Thyme specialises in modern, Irish, fine dining enjoyed in cosy surrounds. The menu changes to make the most of local and seasonal produce – the week’s menu’s suppliers were noted on the bottom and West Cork appeared to be the farthest distance any ingredient had travelled.

A cured trout starter was a particular hit. And the white chocolate cheesecake, small but perfectly formed with rhubarb ice-cream was a grand finale to savour. Too much of this and it won’t just be the Shannon that is broad and majestic.

Alongside Thyme restaurant is Dead Centre Brewing, a brewpub overlooking the Shannon. On a summer evening there’s outdoor seating: try the Seeking Sunshine Pale Ale as you watch the boats go by.

Across the river, in the shadow of Athlone Castle, is Sean’s Bar, which lays claim to being the oldest pub in Ireland. There’s live music most nights; try a glass of Sean’s own whiskey.

On our final day we travelled to Clonmacnoise, founded in the sixth century by St Ciaran and a centre of learning and religion for 600 years. There are two round towers here, and Clonmacnoise is accessible from the water or by road. It is the burial site of many of the high kings of Tara – as well as my own regal ancestors.

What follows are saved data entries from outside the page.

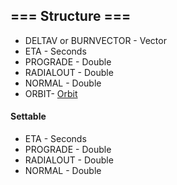 ﻿## === Structure ===

* DELTAV or BURNVECTOR - Vector
* ETA - Seconds
* PROGRADE - Double
* RADIALOUT - Double
* NORMAL - Double
* ORBIT- [Orbit](Orbit)

#### Settable

* ETA - Seconds
* PROGRADE - Double
* RADIALOUT - Double
* NORMAL - Double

About 30kms outside Athlone is Clara Bog Nature Reserve and Boardwalk, in Co Offaly, a special area of conservation dating back up to 10,000 years, and home to many protected wildlife species. The Old Croghan Man bog body was discovered just 12km from here. There’s an interpretative centre in nearby Clara village.

There’s even more reason to visit Clara now, a village in party mode after local boy Shane Lowry’s incredible win at The Open at Portrush last weekend.

The 1km boardwalk loop at Clara Bog runs right through the wetland, a chance to breathe in some fresh air on a relaxing stroll - a perfect way to end a perfect break in the heart and soul of Ireland. We’ll be back very soon. I might even bring the suit this time.